So, a possible POD: Jeremy Osborne, who in OTL was stillborn in 1729 in Bristol, lives to grow to manhood and becomes a sailor for the East India Company. By 1756 he has become one of Robert Clive's men, and takes part in the conquest of Bengal the following year. He stays in India for another five years, marrying a native woman, one Arundhati Gupta. He discovers the recreational uses of cannabis, and, upon his wife's untimely death, resumes his life as a sailor, eventually settling down in the colony of Virginia in 1764. Finding out the profits that are being made from growing tobacco, and realizing that no-one in this part of the empire is as yet aware of hemp as another inhalable plant, he buys a farm and begins to grow hemp crops selected for potency, and starts advertising them as "just like tobacco, only better". The fad catches on as his neighbors realize they have another cash crop on their hands. By the early 1770s, Charlottesville, Va., has become famous for its "pipe hemp", as this variety of the plant is now known.
During the ARW, many American soldiers discover the usefulness of pipe hemp as a painkiller, and the popularity of the plant grows further; both common soldiers and officers prefer it to tobacco. As the saying goes, "It keeps a boat's sails taut and a man's mind relaxed". George Washington personally gives seeds from his own fields to a France-bound Marquis de Lafayette, who, along with US ambassador Benjamin Franklin, introduces the fad to the royal court in Versailles.
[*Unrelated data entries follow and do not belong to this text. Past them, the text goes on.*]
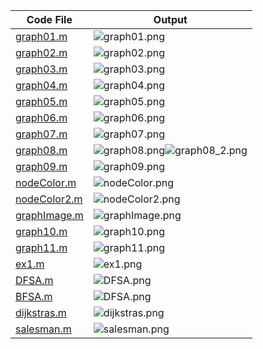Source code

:| Code File | Output |
|-----------|--------|
|[graph01.m](./Codes/graph01.m)|![graph01.png](./Output/graph01.png)|
|[graph02.m](./Codes/graph02.m)|![graph02.png](./Output/graph02.png)|
|[graph03.m](./Codes/graph03.m)|![graph03.png](./Output/graph03.png)|
|[graph04.m](./Codes/graph04.m)|![graph04.png](./Output/graph04.png)|
|[graph05.m](./Codes/graph05.m)|![graph05.png](./Output/graph05.png)|
|[graph06.m](./Codes/Adajecncy.m)|![graph06.png](./Output/Adajecncy.png)|
|[graph07.m](./Codes/graph07.m)|![graph07.png](./Output/graph07.png)|
|[graph08.m](./Codes/graph08.m)|![graph08.png](./Output/graph08.png)![graph08_2.png](./Output/graph08_2.png)|
|[graph09.m](./Codes/Adajecncy2.m)|![graph09.png](./Output/Adajecncy2.png)|
|[nodeColor.m](./Codes/nodeColor.m)|![nodeColor.png](./Output/nodeColor.png)|
|[nodeColor2.m](./Codes/nodeColor2.m)|![nodeColor2.png](./Output/nodeColor2.png)|
|[graphImage.m](./Codes/graphImage.m)|![graphImage.png](./Output/graphImage.PNG)|
|[graph10.m](./Codes/graph10.m)|![graph10.png](./Output/10.png)|
|[graph11.m](./Codes/graph11.m)|![graph11.png](./Output/11.png)|
|[ex1.m](./Codes/ex1.m)|![ex1.png](./Output/ex1.jpeg)|
|[DFSA.m](./Codes/DFSA.m)|![DFSA.png](./Output/DFSA.png)|
|[BFSA.m](./Codes/DFSA.m)|![DFSA.png](./Output/BFSA.png)|
|[dijkstras.m](./Codes/dijkstras.m)|![dijkstras.png](./Output/dijkstras.png)|
|[salesman.m](./Codes/salesman.m)|![salesman.png](./Output/salesman.png)|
Gradually tobacco is displaced altogether as a smokable plant, instead being chewed. Throughout the 19th century and most of the 20th, a hemp pipe is as American as apple pie. The popularity of the weed however begins to decrease from the 1960s, as the rising countercultural movement associates it with conservative mainstream culture. In the 1970s and 1980s, despite the efforts of the hemp lobby, which is especially influential in the Dixie states as most hemp is grown south of the Mason-Dixon line and is represented at the federal level by such influential figures as Strom Thurmond and Jesse Helms, health-conscious legislators successfully restrict the right to smoke in public places. By the early 21st century smoking hemp in public is seen as oafish and disrespectful of others, and while smokers account for about 30% of the population (with a somewhat higher proportion of female smokers, due to the soothing effects of hemp on menstrual cramps), they mostly indulge in private. However, public smoking remains tolerated in many other countries, including much of Europe.